● Requirement
The word "Bureau" marks the lines to find; copy every such line from the data below.

____ Provided records

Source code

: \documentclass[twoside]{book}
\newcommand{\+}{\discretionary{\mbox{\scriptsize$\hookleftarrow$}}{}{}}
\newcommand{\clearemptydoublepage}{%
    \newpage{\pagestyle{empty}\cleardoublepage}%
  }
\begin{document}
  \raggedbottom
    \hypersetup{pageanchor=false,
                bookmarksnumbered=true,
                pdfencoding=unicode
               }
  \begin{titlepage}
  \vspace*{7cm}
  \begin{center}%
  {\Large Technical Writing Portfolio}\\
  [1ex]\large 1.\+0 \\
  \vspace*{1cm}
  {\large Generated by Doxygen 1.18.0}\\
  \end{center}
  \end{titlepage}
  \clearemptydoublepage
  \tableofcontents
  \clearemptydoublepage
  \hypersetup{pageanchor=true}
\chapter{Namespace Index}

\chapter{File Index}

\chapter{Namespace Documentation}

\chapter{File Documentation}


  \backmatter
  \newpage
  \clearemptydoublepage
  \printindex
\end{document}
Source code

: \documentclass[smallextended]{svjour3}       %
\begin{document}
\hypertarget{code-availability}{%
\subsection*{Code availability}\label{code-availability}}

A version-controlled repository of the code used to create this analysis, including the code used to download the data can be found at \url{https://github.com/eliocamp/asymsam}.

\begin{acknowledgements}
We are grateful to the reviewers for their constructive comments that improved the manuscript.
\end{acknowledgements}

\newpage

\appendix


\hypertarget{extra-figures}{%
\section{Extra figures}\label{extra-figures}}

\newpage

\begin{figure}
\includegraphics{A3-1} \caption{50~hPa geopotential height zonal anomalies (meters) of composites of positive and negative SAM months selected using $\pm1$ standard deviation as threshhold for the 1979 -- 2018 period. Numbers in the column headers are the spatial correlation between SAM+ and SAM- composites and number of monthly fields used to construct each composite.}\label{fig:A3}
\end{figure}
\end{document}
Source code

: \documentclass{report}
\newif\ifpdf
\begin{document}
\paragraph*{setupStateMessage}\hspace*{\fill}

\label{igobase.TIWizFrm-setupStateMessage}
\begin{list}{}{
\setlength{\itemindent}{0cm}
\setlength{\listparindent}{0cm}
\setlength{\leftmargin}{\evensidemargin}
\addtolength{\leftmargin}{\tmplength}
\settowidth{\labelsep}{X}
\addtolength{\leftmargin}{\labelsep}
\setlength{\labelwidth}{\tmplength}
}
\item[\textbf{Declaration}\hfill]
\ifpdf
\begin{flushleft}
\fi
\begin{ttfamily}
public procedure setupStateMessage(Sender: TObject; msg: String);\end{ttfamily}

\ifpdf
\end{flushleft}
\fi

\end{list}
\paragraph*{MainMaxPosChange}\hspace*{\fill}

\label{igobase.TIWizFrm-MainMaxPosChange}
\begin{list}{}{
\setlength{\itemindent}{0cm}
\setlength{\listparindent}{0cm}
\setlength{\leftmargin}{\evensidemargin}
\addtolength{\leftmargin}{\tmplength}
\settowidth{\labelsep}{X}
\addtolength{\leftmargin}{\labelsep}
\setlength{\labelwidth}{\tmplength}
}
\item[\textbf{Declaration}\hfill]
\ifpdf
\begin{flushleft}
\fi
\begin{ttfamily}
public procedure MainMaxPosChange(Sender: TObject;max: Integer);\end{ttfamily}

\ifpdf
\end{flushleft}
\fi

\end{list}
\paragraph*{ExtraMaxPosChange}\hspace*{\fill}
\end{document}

________
____ Provided records

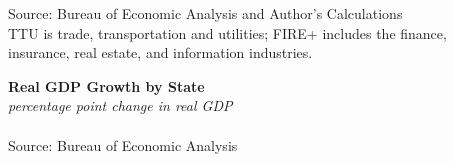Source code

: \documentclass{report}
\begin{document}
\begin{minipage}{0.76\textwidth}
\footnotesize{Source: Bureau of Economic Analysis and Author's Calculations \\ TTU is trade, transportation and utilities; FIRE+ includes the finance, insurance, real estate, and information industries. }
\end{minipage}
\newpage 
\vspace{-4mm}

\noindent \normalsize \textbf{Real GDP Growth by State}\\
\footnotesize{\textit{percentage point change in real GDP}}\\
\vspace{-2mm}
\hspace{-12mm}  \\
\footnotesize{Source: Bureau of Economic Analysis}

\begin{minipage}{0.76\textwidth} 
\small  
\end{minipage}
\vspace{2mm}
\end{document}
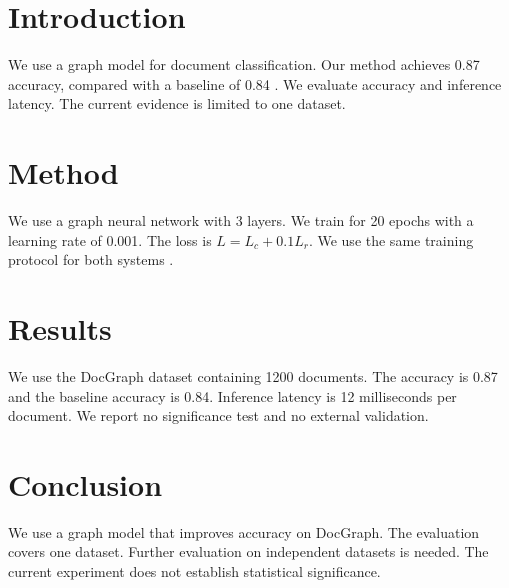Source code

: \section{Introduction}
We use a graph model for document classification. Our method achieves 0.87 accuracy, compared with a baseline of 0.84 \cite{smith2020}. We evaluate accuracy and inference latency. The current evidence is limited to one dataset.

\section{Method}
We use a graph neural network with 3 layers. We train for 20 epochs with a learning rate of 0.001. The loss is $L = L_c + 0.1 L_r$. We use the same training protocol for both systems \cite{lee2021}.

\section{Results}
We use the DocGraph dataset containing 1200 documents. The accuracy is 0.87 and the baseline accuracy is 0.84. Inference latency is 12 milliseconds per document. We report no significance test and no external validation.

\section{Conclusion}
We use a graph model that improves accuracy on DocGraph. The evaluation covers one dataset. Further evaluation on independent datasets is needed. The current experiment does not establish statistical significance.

________

● Output for this exercise
\footnotesize{Source: Bureau of Economic Analysis and Author's Calculations \\ TTU is trade, transportation and utilities; FIRE+ includes the finance, insurance, real estate, and information industries. }
\footnotesize{Source: Bureau of Economic Analysis}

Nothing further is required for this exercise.